Recomendações do Ministério Público e o VAR – artigo publicado no CONJUR
Fabrício Motta, Conselheiro do TCM-GO
Um dos grandes constrangimentos que o excesso de tempo em uma mesma profissão ou ambiente traz é a desatualização dos exemplos concebidos para explicar situações variadas. No meu longo caminhar no controle da Administração – fui Técnico do Tribunal de Contas da União, Procurador do Ministério Público de Contas e agora Conselheiro do Tribunal de Contas dos Municípios de Goiás – tenho testemunhado as muitas alterações pelas quais a atividade de controle tem passado, o que me impõe sempre o dever de atualizar exemplos e comparações utilizados em aulas, cursos e exposições não somente para não parecer antiquado, mas sobretudo para que consiga ser realmente compreendido.
Sempre comparei, por exemplo, o controle a posteriori com o antigo “tira-teima”[1] do noticiário esportivo de futebol ou então com o comentário preciso do Arnaldo Cezar Coelho a nos confortar com a expressão “a regra é clara”. Arnaldo, genial precursor dos comentaristas de arbitragem, invariavelmente reexaminava os lances polêmicos com ajuda de algum recurso da tecnologia, na tranquilidade da cabine de transmissão ou no conforto de um estúdio televisivo, e dava o vaticínio a respeito da interpretação do juiz na aplicação das regras de futebol, sobretudo na difícil regra do impedimento.

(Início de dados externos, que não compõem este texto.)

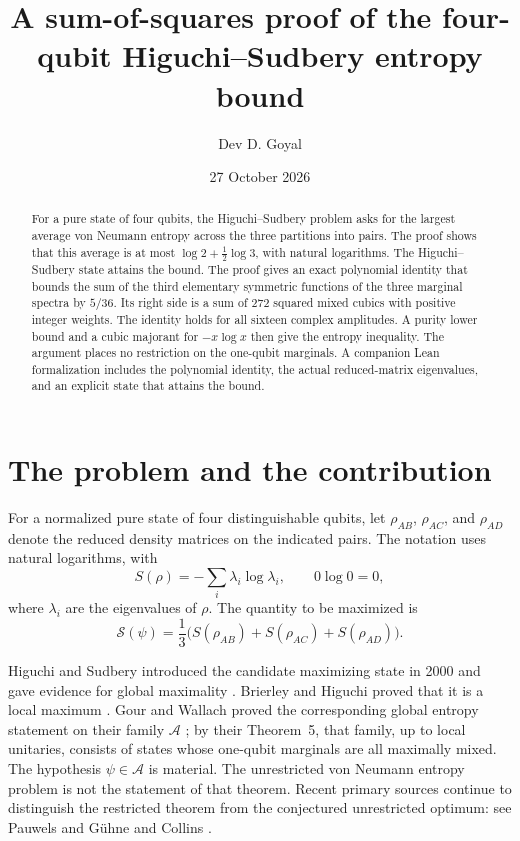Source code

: \documentclass[11pt]{article}
\title{A sum-of-squares proof of the four-qubit\newline
Higuchi--Sudbery entropy bound}
\author{Dev D. Goyal}
\date{27 October 2026}
\theoremstyle{definition}
\theoremstyle{remark}
\begin{document}
\maketitle

\begin{abstract}
For a pure state of four qubits, the Higuchi--Sudbery problem asks for the largest average von Neumann entropy across the three partitions into pairs. The proof shows that this average is at most $\log2+\tfrac12\log3$, with natural logarithms. The Higuchi--Sudbery state attains the bound. The proof gives an exact polynomial identity that bounds the sum of the third elementary symmetric functions of the three marginal spectra by $5/36$. Its right side is a sum of 272 squared mixed cubics with positive integer weights. The identity holds for all sixteen complex amplitudes. A purity lower bound and a cubic majorant for $-x\log x$ then give the entropy inequality. The argument places no restriction on the one-qubit marginals. A companion Lean formalization includes the polynomial identity, the actual reduced-matrix eigenvalues, and an explicit state that attains the bound.
\end{abstract}

\section{The problem and the contribution}

For a normalized pure state of four distinguishable qubits, let
$\rho_{AB}$, $\rho_{AC}$, and $\rho_{AD}$ denote the reduced density
matrices on the indicated pairs. The notation uses natural logarithms, with
\[
 S(\rho)=-\sum_i\lambda_i\log\lambda_i,
 \qquad 0\log0=0,
\]
where $\lambda_i$ are the eigenvalues of $\rho$. The quantity to be
maximized is
\begin{equation}
 \mathcal S(\psi)=\frac13\bigl(S(\rho_{AB})+S(\rho_{AC})+S(\rho_{AD})\bigr).
 \label{eq:objective}
\end{equation}

Higuchi and Sudbery introduced the candidate maximizing state in 2000 and
gave evidence for global maximality \cite{HS00}. Brierley and Higuchi
proved that it is a local maximum \cite{BH07}. Gour and Wallach proved the
corresponding global entropy statement on their family $\mathcal A$
\cite[Theorem~10(a)]{GW10}; by their Theorem~5, that family, up to local
unitaries, consists of states whose one-qubit marginals are all maximally
mixed. The hypothesis $\psi\in\mathcal A$ is material. The unrestricted
von Neumann entropy problem is not the statement of that theorem.
Recent primary sources continue to distinguish the restricted theorem
from the conjectured unrestricted optimum: see Pauwels and G\"uhne
\cite[Section~IV.2 and Appendix~A]{PG26} and Collins
\cite[Section~3.2]{C26}.
\end{document}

O juiz interpretava (ainda interpreta) as regras muitas vezes premido pelo calor, cansaço físico, pressão dos jogadores e da torcida; o comentarista, ao seu turno, podia olhar a cena várias vezes, pensar, repensar e então lançar a interpretação que lhe parecia a mais correta.
O árbitro de vídeo, conhecido pela singela sigla “VAR”, mudou o cenário. O assistente de vídeo auxilia o árbitro em suas decisões; procura detectar erros claros e óbvios em situações que possam modificar o resultado de um jogo. Em tese, o VAR permitiria trazer segurança absoluta na aplicação das regras – o juiz teria os mesmos instrumentos do Arnaldo Cezar Coelho e, com isso, aplicaria as regras com maior fidedignidade. Ocorre que o VAR é operado por pessoas, organizadas em uma equipe que verifica as imagens em uma cabine isolada. Essa equipe pode chamar o árbitro para olhar as imagens quando entender que há alguma situação que justifique sua intervenção – posição de impedimento na jogada de criação do gol; falta com violência, etc. Pois imagine que você é o árbitro de um jogo importante e, no calor de uma situação, premido pela dúvida, recebe o alerta de uma equipe que conhece muito bem as regras e que está analisando imagens com equipamentos de tecnologia. Essa equipe o chamou porque viu algo que entende que deva ser objeto de sua atenção, com relação ao descumprimento de alguma regra. Você, como árbitro, irá olhar as imagens com cabeça, mente e coração abertos ou já irá com um viés (mecanismo mental que viola alguma racionalidade, distorcendo julgamentos) de que há algo errado?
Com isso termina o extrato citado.